Law firms faced major premium rises in spring PII renewal season


Boehmer: Pendulum of power is firmly with insurers

The spring renewal season saw law firms pay a lot more for their professional indemnity insurance (PII), with the surge in conveyancing work a concern and contentious probate an increasing problem.

A report by broker Lockton said that although only a third of firms were responsible for claims, their value exceeded the premiums collected across the whole market.

In its review of spring 2021 – during which it is estimated that around a quarter of firms now renew – Lockton said the average increase for the primary layer of cover was 27%, compared to 17% in both spring and autumn last year.

On average, practices with more than four partners saw an increase of more than 30%.

For practices that were claim free, premiums went up 23%, rising to 41% for those with claims records; two-thirds of firms had been claim payment-free in the previous six years, or 86% if they did not undertake conveyancing work.

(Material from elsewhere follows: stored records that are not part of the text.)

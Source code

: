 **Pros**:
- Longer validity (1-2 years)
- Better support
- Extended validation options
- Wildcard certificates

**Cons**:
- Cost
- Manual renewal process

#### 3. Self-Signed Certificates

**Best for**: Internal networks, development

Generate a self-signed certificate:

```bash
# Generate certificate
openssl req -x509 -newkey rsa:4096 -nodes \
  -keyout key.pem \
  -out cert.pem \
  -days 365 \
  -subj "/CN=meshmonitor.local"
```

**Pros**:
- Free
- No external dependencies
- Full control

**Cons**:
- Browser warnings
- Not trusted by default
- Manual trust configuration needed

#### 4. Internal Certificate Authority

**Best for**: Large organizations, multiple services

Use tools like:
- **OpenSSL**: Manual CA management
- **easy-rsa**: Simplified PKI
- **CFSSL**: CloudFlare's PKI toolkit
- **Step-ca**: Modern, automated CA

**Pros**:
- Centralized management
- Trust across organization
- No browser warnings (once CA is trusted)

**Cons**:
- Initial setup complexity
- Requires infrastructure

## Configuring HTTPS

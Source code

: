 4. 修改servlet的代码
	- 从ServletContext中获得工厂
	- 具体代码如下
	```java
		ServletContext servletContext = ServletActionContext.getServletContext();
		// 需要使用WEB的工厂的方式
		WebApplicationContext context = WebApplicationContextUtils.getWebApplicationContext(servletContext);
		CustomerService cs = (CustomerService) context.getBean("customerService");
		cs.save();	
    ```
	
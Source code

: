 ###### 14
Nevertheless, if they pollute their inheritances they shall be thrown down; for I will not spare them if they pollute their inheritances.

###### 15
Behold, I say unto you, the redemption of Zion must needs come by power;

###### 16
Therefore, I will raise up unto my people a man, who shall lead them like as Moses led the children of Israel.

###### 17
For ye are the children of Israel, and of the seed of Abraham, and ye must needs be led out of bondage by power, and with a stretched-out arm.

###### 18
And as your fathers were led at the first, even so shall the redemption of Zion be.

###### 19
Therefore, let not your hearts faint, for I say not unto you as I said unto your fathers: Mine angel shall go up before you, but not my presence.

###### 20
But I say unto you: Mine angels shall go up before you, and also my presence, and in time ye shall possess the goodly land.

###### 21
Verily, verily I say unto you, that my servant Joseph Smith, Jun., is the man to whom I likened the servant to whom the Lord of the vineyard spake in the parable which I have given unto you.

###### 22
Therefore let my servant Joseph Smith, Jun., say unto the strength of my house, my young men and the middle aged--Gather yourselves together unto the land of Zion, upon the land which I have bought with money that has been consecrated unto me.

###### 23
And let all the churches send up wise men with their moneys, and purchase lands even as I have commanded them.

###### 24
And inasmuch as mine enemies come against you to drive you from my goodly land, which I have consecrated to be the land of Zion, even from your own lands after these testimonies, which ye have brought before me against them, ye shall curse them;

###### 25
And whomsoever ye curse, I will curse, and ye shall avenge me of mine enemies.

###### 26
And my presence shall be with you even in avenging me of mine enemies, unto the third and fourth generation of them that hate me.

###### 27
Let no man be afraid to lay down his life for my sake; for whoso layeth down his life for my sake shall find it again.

Lockton recorded an average premium increase of 36% for the next working layer of cover, while an increasing number of its clients – 5.5% – were co-insured, which is becoming more standard as firms get bigger.

Aside from the pressures imposed by Covid and Brexit, the PII market was tough because claims were exceeding the premium collected, “so the insurance market was forced to implement pricing adjustments to survive”, wrote Lockton partner Brian Boehmer.

He continued: “Unfortunately, this means that even practices that had remained claim free were quite often impacted by increases imposed by insurers.”

While the volume of claims has remained “relatively consistent”, there continues to be an upward trend in the severity of losses and claims – this was happening to practices “of all shapes and sizes”.

The stamp duty holiday has led to a surge in conveyancing work, which Mr Boehmer said “increases the likelihood of more claims materialising”.

“There are also the increased risks that a fixed deadline creates, especially if this results in fee-earners rushing work, or worse – such as circumnavigating the risk management steps that you have in place.

“Another risk could be to forget to appropriately warn clients that you cannot guarantee that the transaction will be concluded in time.”

The report said contentious work was growing across the profession and in particular contentious probate.

“Naturally, this means that practices are getting probate work wrong. When you factor in that, according to the Office of National Statistics, pre-pandemic wealth and assets have been steadily increasing, it stands to reason that getting this wrong could prove incredibly costly.

“With modern-day families increasing in their complexity, this is becoming a much more difficult practice area and perhaps one where more care needs to be taken at the outset in the drafting of a will.”

Other issues of particular interest to insurers at the moment, Mr Boehmer wrote, were how firms were managing their home-working lawyers, including partners, along with associate wellbeing.

This both gave underwriters “an insight into what type of practice you are”, and more directly could affect firms’ claims records.

Mr Boehmer warned that “the pendulum of power is firmly with insurers which makes negotiations far more protracted and much tougher”.

The October renewal would see premiums rise again, significantly for firms whose risk profile has worsened. “If your risk profile remains unchanged, we anticipate premiums going up but not as dramatically.”

But there was still an “active market”, he added, “evidenced by the fact that we placed business with more insurers in the spring than we were able to in October 2020”.

The data was based on Lockton placing more than 530 practices in spring 2021, generating £47m of gross written premium into 14 different compulsory primary insurers.